R.B. Korbet (born Rebecca Bronwyn Korbet) is an American musician. She contributed drumming and vocals to King Missile (Dog Fly Religion), the first incarnation of art rock band King Missile. She has also played guitar in the bands Even Worse (in which she was also the singer), Chop Shop, Hit by a Truck, Missing Foundation, Pussy Galore, Madgodz, Bubba Zanetti (NYC), Sloth, Hellvis (NYC), the Floyds of Flatbush, the Wharton Tiers Ensemble and Judas Livingston Seagull, and bass in the bands Big Stick, Navigator and Verona Downs.

Since 2019 she has played bass and sang (back-ups, some lead) with Carvels NYC. Korbet also sat in with Brooklyn-based Um several times. In the duo Silk Cut with King Missile's John S. Hall she plays all instruments (except ukulele) and produces. In 2020 Korbet contributed the track 'The Power Broker' to Marc Sloan's Reel To Real vol. 1 compilation, and joined NYC legends Bush Tetras on bass. 
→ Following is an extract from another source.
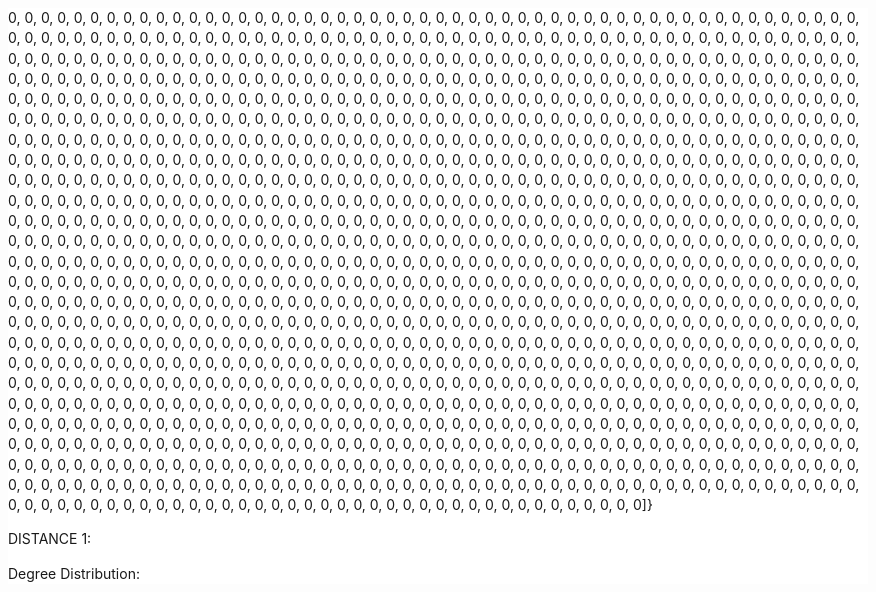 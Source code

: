 0, 0, 0, 0, 0, 0, 0, 0, 0, 0, 0, 0, 0, 0, 0, 0, 0, 0, 0, 0, 0, 0, 0, 0, 0, 0, 0, 0, 0, 0, 0, 0, 0, 0, 0, 0, 0, 0, 0, 0, 0, 0, 0, 0, 0, 0, 0, 0, 0, 0, 0, 0, 0, 0, 0, 0, 0, 0, 0, 0, 0, 0, 0, 0, 0, 0, 0, 0, 0, 0, 0, 0, 0, 0, 0, 0, 0, 0, 0, 0, 0, 0, 0, 0, 0, 0, 0, 0, 0, 0, 0, 0, 0, 0, 0, 0, 0, 0, 0, 0, 0, 0, 0, 0, 0, 0, 0, 0, 0, 0, 0, 0, 0, 0, 0, 0, 0, 0, 0, 0, 0, 0, 0, 0, 0, 0, 0, 0, 0, 0, 0, 0, 0, 0, 0, 0, 0, 0, 0, 0, 0, 0, 0, 0, 0, 0, 0, 0, 0, 0, 0, 0, 0, 0, 0, 0, 0, 0, 0, 0, 0, 0, 0, 0, 0, 0, 0, 0, 0, 0, 0, 0, 0, 0, 0, 0, 0, 0, 0, 0, 0, 0, 0, 0, 0, 0, 0, 0, 0, 0, 0, 0, 0, 0, 0, 0, 0, 0, 0, 0, 0, 0, 0, 0, 0, 0, 0, 0, 0, 0, 0, 0, 0, 0, 0, 0, 0, 0, 0, 0, 0, 0, 0, 0, 0, 0, 0, 0, 0, 0, 0, 0, 0, 0, 0, 0, 0, 0, 0, 0, 0, 0, 0, 0, 0, 0, 0, 0, 0, 0, 0, 0, 0, 0, 0, 0, 0, 0, 0, 0, 0, 0, 0, 0, 0, 0, 0, 0, 0, 0, 0, 0, 0, 0, 0, 0, 0, 0, 0, 0, 0, 0, 0, 0, 0, 0, 0, 0, 0, 0, 0, 0, 0, 0, 0, 0, 0, 0, 0, 0, 0, 0, 0, 0, 0, 0, 0, 0, 0, 0, 0, 0, 0, 0, 0, 0, 0, 0, 0, 0, 0, 0, 0, 0, 0, 0, 0, 0, 0, 0, 0, 0, 0, 0, 0, 0, 0, 0, 0, 0, 0, 0, 0, 0, 0, 0, 0, 0, 0, 0, 0, 0, 0, 0, 0, 0, 0, 0, 0, 0, 0, 0, 0, 0, 0, 0, 0, 0, 0, 0, 0, 0, 0, 0, 0, 0, 0, 0, 0, 0, 0, 0, 0, 0, 0, 0, 0, 0, 0, 0, 0, 0, 0, 0, 0, 0, 0, 0, 0, 0, 0, 0, 0, 0, 0, 0, 0, 0, 0, 0, 0, 0, 0, 0, 0, 0, 0, 0, 0, 0, 0, 0, 0, 0, 0, 0, 0, 0, 0, 0, 0, 0, 0, 0, 0, 0, 0, 0, 0, 0, 0, 0, 0, 0, 0, 0, 0, 0, 0, 0, 0, 0, 0, 0, 0, 0, 0, 0, 0, 0, 0, 0, 0, 0, 0, 0, 0, 0, 0, 0, 0, 0, 0, 0, 0, 0, 0, 0, 0, 0, 0, 0, 0, 0, 0, 0, 0, 0, 0, 0, 0, 0, 0, 0, 0, 0, 0, 0, 0, 0, 0, 0, 0, 0, 0, 0, 0, 0, 0, 0, 0, 0, 0, 0, 0, 0, 0, 0, 0, 0, 0, 0, 0, 0, 0, 0, 0, 0, 0, 0, 0, 0, 0, 0, 0, 0, 0, 0, 0, 0, 0, 0, 0, 0, 0, 0, 0, 0, 0, 0, 0, 0, 0, 0, 0, 0, 0, 0, 0, 0, 0, 0, 0, 0, 0, 0, 0, 0, 0, 0, 0, 0, 0, 0, 0, 0, 0, 0, 0, 0, 0, 0, 0, 0, 0, 0, 0, 0, 0, 0, 0, 0, 0, 0, 0, 0, 0, 0, 0, 0, 0, 0, 0, 0, 0, 0, 0, 0, 0, 0, 0, 0, 0, 0, 0, 0, 0, 0, 0, 0, 0, 0, 0, 0, 0, 0, 0, 0, 0, 0, 0, 0, 0, 0, 0, 0, 0, 0, 0, 0, 0, 0, 0, 0, 0, 0, 0, 0, 0, 0, 0, 0, 0, 0, 0, 0, 0, 0, 0, 0, 0, 0, 0, 0, 0, 0, 0, 0, 0, 0, 0, 0, 0, 0, 0, 0, 0, 0, 0, 0, 0, 0, 0, 0, 0, 0, 0, 0, 0, 0, 0, 0, 0, 0, 0, 0, 0, 0, 0, 0, 0, 0, 0, 0, 0, 0, 0, 0, 0, 0, 0, 0, 0, 0, 0, 0, 0, 0, 0, 0, 0, 0, 0, 0, 0, 0, 0, 0, 0, 0, 0, 0, 0, 0, 0, 0, 0, 0, 0, 0, 0, 0, 0, 0, 0, 0, 0, 0, 0, 0, 0, 0, 0, 0, 0, 0, 0, 0, 0, 0, 0, 0, 0, 0, 0, 0, 0, 0, 0, 0, 0, 0, 0, 0, 0, 0, 0, 0, 0, 0, 0, 0, 0, 0, 0, 0, 0, 0, 0, 0, 0, 0, 0, 0, 0, 0, 0, 0, 0, 0, 0, 0, 0, 0, 0, 0, 0, 0, 0, 0, 0, 0, 0, 0, 0, 0, 0, 0, 0, 0, 0, 0, 0, 0, 0, 0, 0, 0, 0, 0, 0, 0, 0, 0, 0, 0, 0, 0, 0, 0, 0, 0, 0, 0, 0, 0, 0, 0, 0, 0, 0, 0, 0, 0, 0, 0, 0, 0, 0, 0, 0, 0, 0, 0, 0, 0, 0, 0, 0, 0, 0, 0, 0, 0, 0, 0, 0, 0, 0, 0, 0, 0, 0, 0, 0, 0, 0, 0, 0, 0, 0, 0, 0, 0, 0, 0, 0, 0, 0, 0, 0, 0, 0, 0, 0, 0, 0, 0, 0, 0, 0, 0, 0, 0, 0, 0, 0, 0, 0, 0, 0, 0, 0, 0, 0, 0, 0, 0, 0, 0, 0, 0, 0, 0, 0, 0, 0, 0, 0, 0, 0, 0, 0, 0, 0, 0, 0, 0, 0, 0, 0, 0, 0, 0, 0, 0, 0, 0, 0, 0, 0, 0, 0, 0, 0, 0, 0, 0, 0, 0, 0, 0, 0, 0, 0, 0, 0, 0, 0, 0, 0, 0, 0, 0, 0, 0, 0, 0, 0, 0, 0, 0, 0, 0, 0, 0, 0, 0, 0, 0, 0, 0, 0, 0, 0, 0, 0, 0, 0, 0, 0, 0, 0, 0, 0, 0, 0, 0, 0, 0, 0, 0, 0, 0, 0, 0, 0, 0, 0, 0, 0, 0, 0, 0, 0, 0, 0, 0, 0, 0, 0, 0, 0, 0, 0, 0, 0, 0, 0, 0, 0, 0, 0, 0, 0, 0, 0, 0, 0, 0, 0, 0, 0, 0, 0, 0, 0, 0, 0, 0, 0, 0, 0, 0, 0, 0, 0, 0, 0, 0, 0, 0, 0, 0, 0, 0, 0, 0, 0, 0, 0, 0, 0, 0, 0, 0, 0, 0, 0, 0, 0, 0, 0, 0, 0, 0, 0, 0, 0, 0, 0, 0, 0, 0, 0, 0, 0, 0, 0, 0, 0, 0, 0, 0, 0, 0, 0, 0, 0, 0, 0, 0, 0, 0, 0, 0, 0, 0, 0, 0, 0, 0, 0, 0, 0, 0, 0, 0, 0, 0, 0, 0, 0, 0, 0, 0, 0, 0, 0, 0, 0, 0, 0, 0, 0, 0, 0, 0, 0, 0, 0, 0, 0, 0, 0, 0, 0, 0, 0, 0, 0, 0, 0, 0, 0, 0, 0, 0, 0, 0, 0, 0, 0, 0, 0, 0, 0, 0, 0, 0, 0, 0, 0, 0, 0, 0, 0, 0, 0, 0, 0, 0, 0, 0, 0, 0, 0, 0, 0, 0, 0, 0, 0, 0, 0, 0, 0, 0, 0, 0, 0, 0, 0, 0, 0, 0, 0, 0, 0, 0, 0, 0, 0, 0, 0, 0, 0, 0, 0, 0, 0, 0, 0, 0, 0, 0, 0, 0, 0, 0, 0, 0, 0, 0, 0, 0, 0, 0, 0, 0, 0, 0, 0, 0, 0, 0, 0, 0, 0, 0, 0, 0, 0, 0, 0, 0, 0]}

DISTANCE 1:

Degree Distribution:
In 2021, Korbet formed Highly Effective People, the trio in which she plays bass also sings. with Vern Woodhead on guitar and vocals (Woodhead) and Alex Baker on drums (Skull Practitioners).

Selected discography

References
 R. B. Korbet on Discogs
'None The Worse for Wear: The Life & Times of R.B. Korbet', December 2015
R.B. Korbet on 'Know Your Bass Player', April 2020
The New York Hardcore Chronicles 10 Questions w/ RB Korbet (Even Worse)
Review of Bush Tetras 1/23/21, 'Bush Tetras: Live Stream from (Le) Poisson Rouge'

Living people
American rock drummers
King Missile members
American rock guitarists
Year of birth missing (living people)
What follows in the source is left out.